If you are trying to stop smoking, then the very best thing you can do is to give up completely. But of course, it is not that easy. The NHS and other government agencies recommend a variety of techniques to help people stop smoking cigarettes. These include nicotine replacement patches and gum and e-cigarettes or vapes.
Vaping is not cost-free either in terms of health or money, but it can be a useful stepping stone.
The Local Government Association is calling on councils to cut VAT on vape-related products as a way to reduce smoking rates. LGA’s Community Wellbeing Board chairman David Fothergill said: “There is increasing evidence that e-cigarettes, along with other dedicated support, act as an important gateway to help people to stop smoking, which reduces serious illness and death as well as other pressures on health and care services. Every pound invested by Government in council-run services such as public health helps to relieve pressure on other services like the NHS, criminal justice and welfare.”
But while vaping can cut the enormous individual and societal health burden of cigarette smoking, there is growing evidence that vaping is also damaging, to a lesser extent, to the lungs, cardiovascular system and gums.
After the last tax hike in 2021, the average cost of a 20-pack of cigarettes has doubled over the last decade, increasing to just over £13.60 from £12.73 for the most expensive brands. A poll suggested smokers who switched to vaping save on average more than £340 per year after ditching the habit.

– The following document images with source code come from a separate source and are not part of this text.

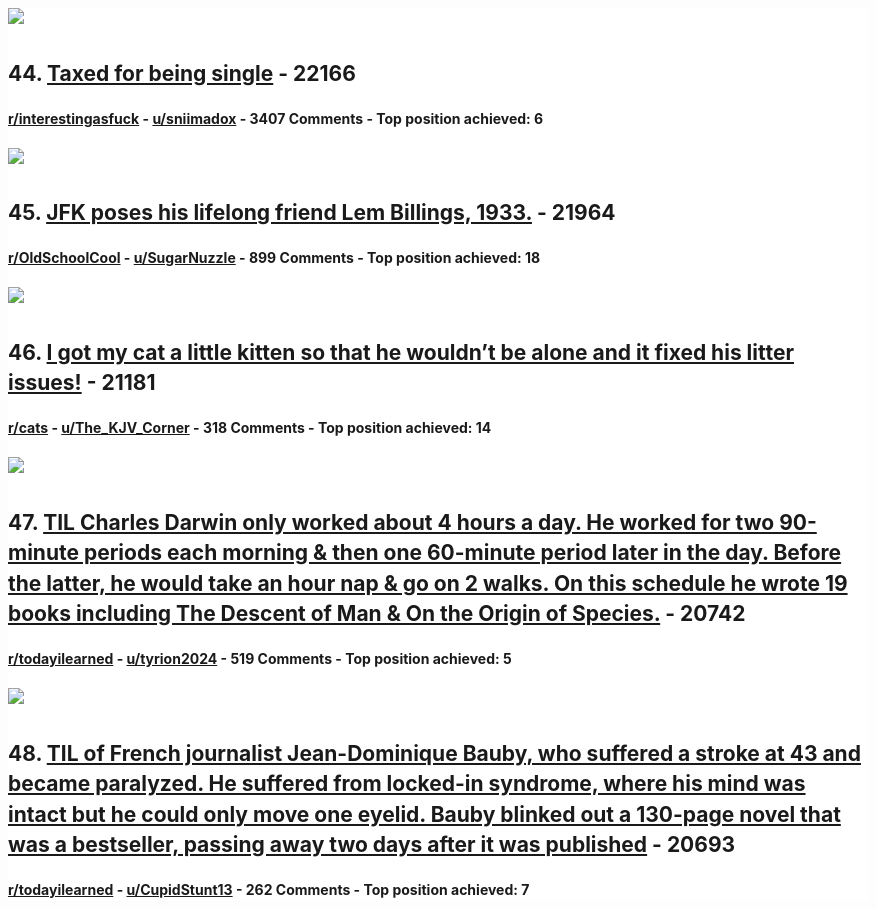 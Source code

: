 <a href="https://i.redd.it/x48kmmuycl1f1.jpeg"><img src="https://a.thumbs.redditmedia.com/tZfBZiNq54nWqJxpI3wO80FIBB8BnufASHdENcgmVg0.jpg"></img></a>

## 44. [Taxed for being single](http://reddit.com/r/interestingasfuck/comments/1kpwtgx/taxed_for_being_single/) - 22166
#### [r/interestingasfuck](http://reddit.com/r/interestingasfuck) - [u/sniimadox](http://reddit.com/u/sniimadox) - 3407 Comments - Top position achieved: 6

<a href="https://v.redd.it/x6s0jdl3em1f1"><img src="https://external-preview.redd.it/dnRtOXBlcDNlbTFmMWM-8TXBmUXI4zHlrrz9x6IM9pVcnGWbSmfJRAnJB6ee.png?width=140&amp;height=140&amp;crop=140:140,smart&amp;format=jpg&amp;v=enabled&amp;lthumb=true&amp;s=d2f9e9d566b6c07d41757698c5b0b601f4f8ce3b"></img></a>

## 45. [JFK poses his lifelong friend Lem Billings, 1933.](http://reddit.com/r/OldSchoolCool/comments/1kpqbt1/jfk_poses_his_lifelong_friend_lem_billings_1933/) - 21964
#### [r/OldSchoolCool](http://reddit.com/r/OldSchoolCool) - [u/SugarNuzzle](http://reddit.com/u/SugarNuzzle) - 899 Comments - Top position achieved: 18

<a href="https://i.redd.it/t7u4eapazk1f1.jpeg"><img src="https://a.thumbs.redditmedia.com/23eYYiro17RqffiRiCXA5OCoRUdaJchkAH2v4CM1wD8.jpg"></img></a>

## 46. [I got my cat a little kitten so that he wouldn’t be alone and it fixed his litter issues!](http://reddit.com/r/cats/comments/1kpq8wg/i_got_my_cat_a_little_kitten_so_that_he_wouldnt/) - 21181
#### [r/cats](http://reddit.com/r/cats) - [u/The_KJV_Corner](http://reddit.com/u/The_KJV_Corner) - 318 Comments - Top position achieved: 14

<a href="https://www.reddit.com/gallery/1kpq8wg"><img src="https://b.thumbs.redditmedia.com/tC2h6nGGB_TBpsoGy7rGVNLlJoWhBXdSeyylbtd_bck.jpg"></img></a>

## 47. [TIL Charles Darwin only worked about 4 hours a day. He worked for two 90-minute periods each morning &amp; then one 60-minute period later in the day. Before the latter, he would take an hour nap &amp; go on 2 walks. On this schedule he wrote 19 books including The Descent of Man &amp; On the Origin of Species.](http://reddit.com/r/todayilearned/comments/1kpis8s/til_charles_darwin_only_worked_about_4_hours_a/) - 20742
#### [r/todayilearned](http://reddit.com/r/todayilearned) - [u/tyrion2024](http://reddit.com/u/tyrion2024) - 519 Comments - Top position achieved: 5

<a href="https://theweek.com/articles/696644/why-should-work-4-hours-day-according-science"><img src="https://a.thumbs.redditmedia.com/j2o8p78MT894gcWmDJvGSqc5L6tsGr8xUUgsoTxSg78.jpg"></img></a>

## 48. [TIL of French journalist Jean-Dominique Bauby, who suffered a stroke at 43 and became paralyzed. He suffered from locked-in syndrome, where his mind was intact but he could only move one eyelid. Bauby blinked out a 130-page novel that was a bestseller, passing away two days after it was published](http://reddit.com/r/todayilearned/comments/1kpl6t9/til_of_french_journalist_jeandominique_bauby_who/) - 20693
#### [r/todayilearned](http://reddit.com/r/todayilearned) - [u/CupidStunt13](http://reddit.com/u/CupidStunt13) - 262 Comments - Top position achieved: 7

GoSmokeFree.co.uk surveyed 600 Brits who have switched from smoking cigarettes to vaping to find out what they’ve been doing with the extra cash since kicking the habit: saving or spending? The results unveiled that nearly 2 in 3 people are saving up for a rainy day and said they’ve been putting this extra money aside in the bank as savings. Considering the financial uncertainty that was brought along with the pandemic, it appears many are taking any opportunity to put away extra money nowadays.

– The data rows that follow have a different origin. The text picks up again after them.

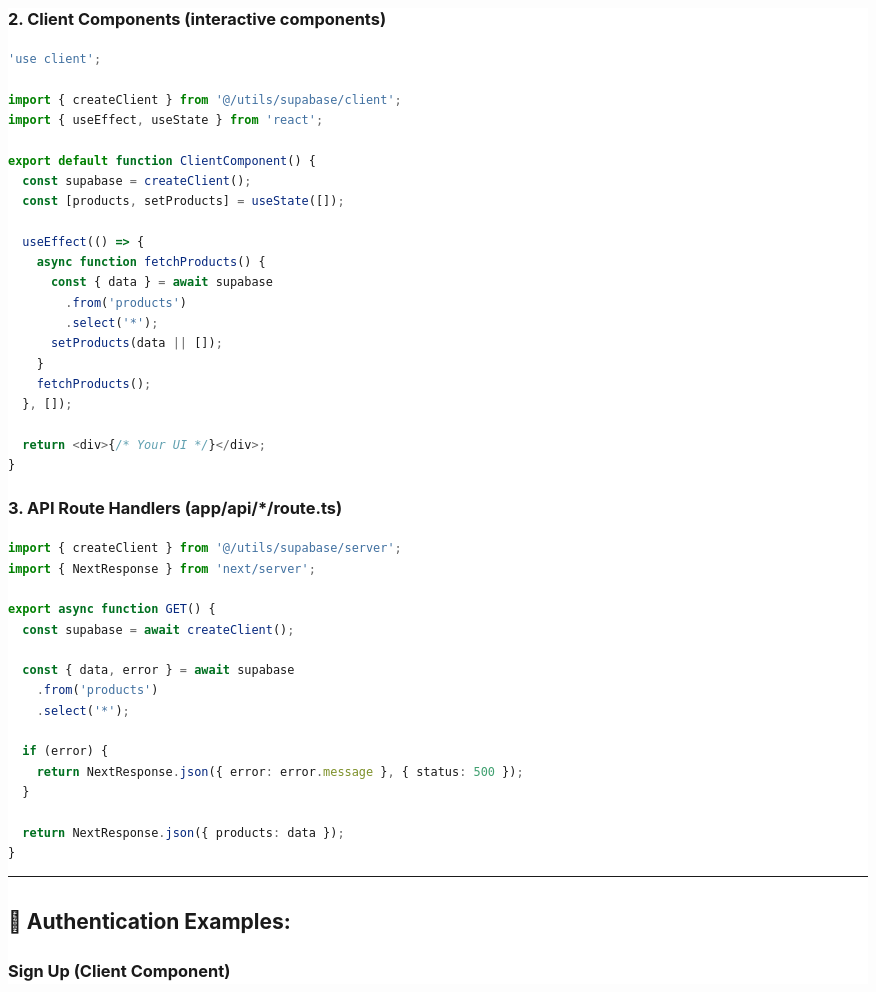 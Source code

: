 ### 2. **Client Components** (interactive components)

```typescript
'use client';

import { createClient } from '@/utils/supabase/client';
import { useEffect, useState } from 'react';

export default function ClientComponent() {
  const supabase = createClient();
  const [products, setProducts] = useState([]);

  useEffect(() => {
    async function fetchProducts() {
      const { data } = await supabase
        .from('products')
        .select('*');
      setProducts(data || []);
    }
    fetchProducts();
  }, []);

  return <div>{/* Your UI */}</div>;
}
```

### 3. **API Route Handlers** (app/api/*/route.ts)

```typescript
import { createClient } from '@/utils/supabase/server';
import { NextResponse } from 'next/server';

export async function GET() {
  const supabase = await createClient();
  
  const { data, error } = await supabase
    .from('products')
    .select('*');

  if (error) {
    return NextResponse.json({ error: error.message }, { status: 500 });
  }

  return NextResponse.json({ products: data });
}
```

---

## 🔐 Authentication Examples:

### Sign Up (Client Component)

Another 13% of respondents said they’ve been spending the extra money saved from switching over to vaping on a brand-new wardrobe. This runs alongside the return to office environments and socialising. It’s time to get out of the sweatpants and into fresh and presentable outfits. Not surprisingly there has been an uptick in spending on clothing.
A further 1 in 10 (11%) respondents said they’ve been using the extra savings since switching to vaping on socialising with friends more. For those who were spending more time at home alone, this is an added benefit given the lifting of more restrictions nowadays. It’s perhaps unsurprising that people want to spend more time and money socialising with their friends whom many haven’t been able to do so over past months.

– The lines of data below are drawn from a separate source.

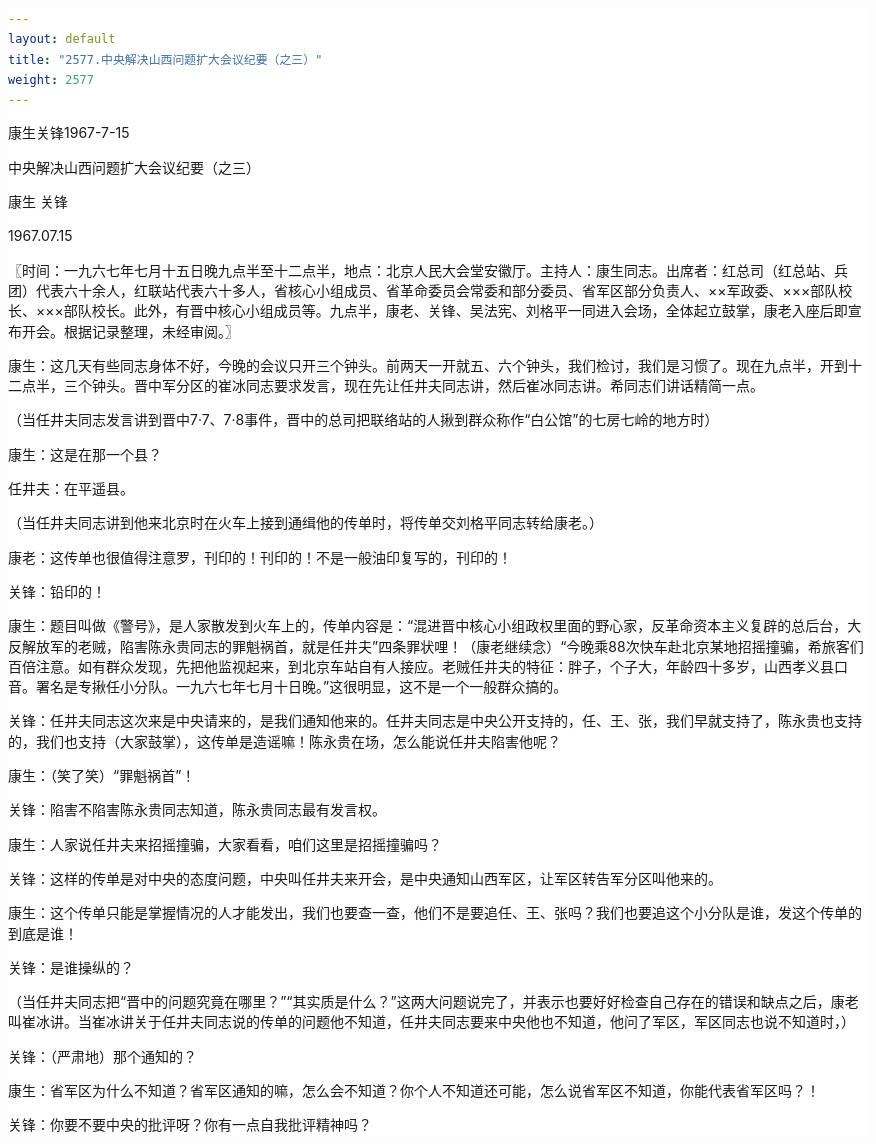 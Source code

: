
 ```yaml
---
layout: default
title: "2577.中央解决山西问题扩大会议纪要（之三）"
weight: 2577
---
```


康生关锋1967-7-15

中央解决山西问题扩大会议纪要（之三）

康生 关锋

1967.07.15

〖时间：一九六七年七月十五日晚九点半至十二点半，地点：北京人民大会堂安徽厅。主持人：康生同志。出席者：红总司（红总站、兵团）代表六十余人，红联站代表六十多人，省核心小组成员、省革命委员会常委和部分委员、省军区部分负责人、××军政委、×××部队校长、×××部队校长。此外，有晋中核心小组成员等。九点半，康老、关锋、吴法宪、刘格平一同进入会场，全体起立鼓掌，康老入座后即宣布开会。根据记录整理，未经审阅。〗

康生：这几天有些同志身体不好，今晚的会议只开三个钟头。前两天一开就五、六个钟头，我们检讨，我们是习惯了。现在九点半，开到十二点半，三个钟头。晋中军分区的崔冰同志要求发言，现在先让任井夫同志讲，然后崔冰同志讲。希同志们讲话精简一点。

（当任井夫同志发言讲到晋中7·7、7·8事件，晋中的总司把联络站的人揪到群众称作“白公馆”的七房七岭的地方时）

康生：这是在那一个县？

任井夫：在平遥县。

（当任井夫同志讲到他来北京时在火车上接到通缉他的传单时，将传单交刘格平同志转给康老。）

康老：这传单也很值得注意罗，刊印的！刊印的！不是一般油印复写的，刊印的！

关锋：铅印的！

康生：题目叫做《警号》，是人家散发到火车上的，传单内容是：“混进晋中核心小组政权里面的野心家，反革命资本主义复辟的总后台，大反解放军的老贼，陷害陈永贵同志的罪魁祸首，就是任井夫”四条罪状哩！（康老继续念）“今晚乘88次快车赴北京某地招摇撞骗，希旅客们百倍注意。如有群众发现，先把他监视起来，到北京车站自有人接应。老贼任井夫的特征：胖子，个子大，年龄四十多岁，山西孝义县口音。署名是专揪任小分队。一九六七年七月十日晚。”这很明显，这不是一个一般群众搞的。

关锋：任井夫同志这次来是中央请来的，是我们通知他来的。任井夫同志是中央公开支持的，任、王、张，我们早就支持了，陈永贵也支持的，我们也支持（大家鼓掌），这传单是造谣嘛！陈永贵在场，怎么能说任井夫陷害他呢？

康生：（笑了笑）“罪魁祸首”！

关锋：陷害不陷害陈永贵同志知道，陈永贵同志最有发言权。

康生：人家说任井夫来招摇撞骗，大家看看，咱们这里是招摇撞骗吗？

关锋：这样的传单是对中央的态度问题，中央叫任井夫来开会，是中央通知山西军区，让军区转告军分区叫他来的。

康生：这个传单只能是掌握情况的人才能发出，我们也要查一查，他们不是要追任、王、张吗？我们也要追这个小分队是谁，发这个传单的到底是谁！

关锋：是谁操纵的？

（当任井夫同志把“晋中的问题究竟在哪里？”“其实质是什么？”这两大问题说完了，并表示也要好好检查自己存在的错误和缺点之后，康老叫崔冰讲。当崔冰讲关于任井夫同志说的传单的问题他不知道，任井夫同志要来中央他也不知道，他问了军区，军区同志也说不知道时，）

关锋：（严肃地）那个通知的？

康生：省军区为什么不知道？省军区通知的嘛，怎么会不知道？你个人不知道还可能，怎么说省军区不知道，你能代表省军区吗？！

关锋：你要不要中央的批评呀？你有一点自我批评精神吗？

Another 1 in 10 (11%) of people said they’ve put the extra cash since switching to vaping towards electronics and new technology.
Lastly, 3% of respondents have put their cigarette-free savings towards new beauty products. Since things like skincare, makeup and other self-care related products can be on the more expensive spectrum, this is an investment that may be a treat for many.
On the scale of drawbacks that people find to smoking cigarettes and not vapes, three-quarters said the biggest drawback was the health impact. Nearly 1 in 5 (16%) said it was the financial cost of cigarettes.
Almost 1 in 10 people (9%) said that the main driver for them giving up cigarettes was the environmental impact. This makes sense considering nearly half (48%) of people who smoke, or used to smoke, admitted they have thrown their cigarette butt on the ground, which is damaging to the environment in itself (not to mention the smoke pollution).
More than a quarter (27%) of people wrongly thought cigarettes were biodegradable. However, cigarette butts release toxic chemicals into the environment and can also contaminate water systems. The exposure can negatively affect – and possibly poison – animals in nearby habitats.
The ban on advertising cigarettes seems to be having an effect. The cigarette brands used to spend a fortune on making their products look cool. Well that effect has most definitely worn off. The gosmokefree survey found a significant majority (87%) of respondents said they do not consider tobacco smokers to be ‘cool’. In fact, more than half (55%) of those who are single said they’d avoid dating someone who smokes tobacco.
Vaping can be a useful stepping stone to giving up smoking. It is less harmful to your health and wallet and may make you seem less unattractive than a smelly smoker. But it’s just a stepping stone and the very best thing you can do for all three is to give up completely or better still don’t start in the first place.